La minuta strega dai lisci capelli scuri e la pelle dorata parlò con un leggero sbuffo carico di disappunto prima di portarsi alle labbra il bicchiere di limonata: seduta sulla sua poltrona di pelle marrone, Willow Evergreen si dilettava nella lettura del più celebre volume sulla vita pre-parto mai scritto.
Eppure, c’erano fin troppe cose che non le tornavano tra le righe di “Cosa aspettarsi quando si aspetta”.
“Che cosa te lo fa pensare?”
“Il fatto che non si parli d’altro che di repentini sbalzi d’umore! Io non noto nessun cambiamento particolare.”
L’uomo che le sedeva accanto sul bracciolo del mobile non rispose, ma alla strega non sfuggirono né la sua espressione scettica, né il debole risolino che uscì dalle labbra della terza persona presente nella stanza: una seconda donna appoggiò un vassoio pieno di biscottini glassati sul tavolino da caffè di vetro prima di rivolgere un sorriso paziente all’amica, suggerendo che forse Fitzroy la pensava diversamente.
“Se fosse così me lo direbbe, vero Fitz?”
Il marito non le rispose, limitandosi a sorriderle vagamente a disagio e cercando una rapida scappatoia per uscire da quel vicolo cieco.

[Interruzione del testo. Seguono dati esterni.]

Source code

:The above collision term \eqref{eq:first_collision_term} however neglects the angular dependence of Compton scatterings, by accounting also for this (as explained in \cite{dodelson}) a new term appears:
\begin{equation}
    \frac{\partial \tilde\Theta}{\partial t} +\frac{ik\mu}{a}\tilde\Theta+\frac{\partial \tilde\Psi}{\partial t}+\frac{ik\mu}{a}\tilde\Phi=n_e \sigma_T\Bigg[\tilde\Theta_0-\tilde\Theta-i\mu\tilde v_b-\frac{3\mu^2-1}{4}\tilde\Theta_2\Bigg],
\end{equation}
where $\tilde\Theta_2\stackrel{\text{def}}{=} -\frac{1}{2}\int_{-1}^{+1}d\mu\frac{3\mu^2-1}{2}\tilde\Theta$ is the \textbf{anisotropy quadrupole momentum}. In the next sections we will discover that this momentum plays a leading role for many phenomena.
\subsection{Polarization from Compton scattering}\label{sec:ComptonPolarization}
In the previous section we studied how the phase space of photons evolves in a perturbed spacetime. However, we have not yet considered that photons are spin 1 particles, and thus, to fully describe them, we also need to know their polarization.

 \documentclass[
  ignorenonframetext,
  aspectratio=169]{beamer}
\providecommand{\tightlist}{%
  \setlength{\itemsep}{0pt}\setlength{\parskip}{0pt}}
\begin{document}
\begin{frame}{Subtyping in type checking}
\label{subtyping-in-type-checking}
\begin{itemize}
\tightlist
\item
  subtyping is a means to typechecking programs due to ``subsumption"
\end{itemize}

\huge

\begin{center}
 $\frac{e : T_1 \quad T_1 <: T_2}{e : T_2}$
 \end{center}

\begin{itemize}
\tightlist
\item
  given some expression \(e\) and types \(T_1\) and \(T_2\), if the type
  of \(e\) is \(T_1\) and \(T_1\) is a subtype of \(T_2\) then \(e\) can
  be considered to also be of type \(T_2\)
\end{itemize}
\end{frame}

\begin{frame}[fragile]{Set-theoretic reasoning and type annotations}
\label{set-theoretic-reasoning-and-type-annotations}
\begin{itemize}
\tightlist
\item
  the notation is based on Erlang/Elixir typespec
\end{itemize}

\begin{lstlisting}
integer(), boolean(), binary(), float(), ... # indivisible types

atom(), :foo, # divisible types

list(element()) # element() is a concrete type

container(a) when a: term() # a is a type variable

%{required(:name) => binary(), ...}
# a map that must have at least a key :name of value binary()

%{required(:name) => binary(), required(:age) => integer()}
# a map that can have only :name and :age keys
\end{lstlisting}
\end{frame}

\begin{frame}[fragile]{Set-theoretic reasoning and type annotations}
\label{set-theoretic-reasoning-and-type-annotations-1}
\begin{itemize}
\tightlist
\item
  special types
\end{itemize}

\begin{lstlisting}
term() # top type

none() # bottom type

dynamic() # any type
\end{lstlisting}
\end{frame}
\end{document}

Fu allora che Willow udì una voce, una voce così placidamente annoiata e allo stesso tempo così sbeffeggiatrice da procurarle un fastidioso prurito alle mani ormai molto noto.
“No che non te lo direbbe. Non che ci sia qualcuno tra noi non avvezzo ai tuoi sbalzi d’umore, ma da qualche settimana sono evidentemente peggiorati.”
“Non mi risulta che qualcuno ti abbia interpellato, smorfioso. E che cosa dovresti saperne tu, di gravidanze, sentiamo.”
“Assolutamente niente, ma mi faccio carico dell’onere di dirti le cose come stanno. Qualcuno deve pur farlo, visto e considerato che anche l’uomo più pericoloso del Paese ha troppa paura dei tuoi sbalzi d’umore.”
Louis accennò a Fitzory con un pigro cenno del capo mentre sedeva sul divano con grazia, accavallando le lunghe gambe fasciate dai pantaloni scuri dal taglio sartoriale e prendendo distrattamente la copia della Gazzetta del Profeta che il padrone di casa aveva letto poco prima.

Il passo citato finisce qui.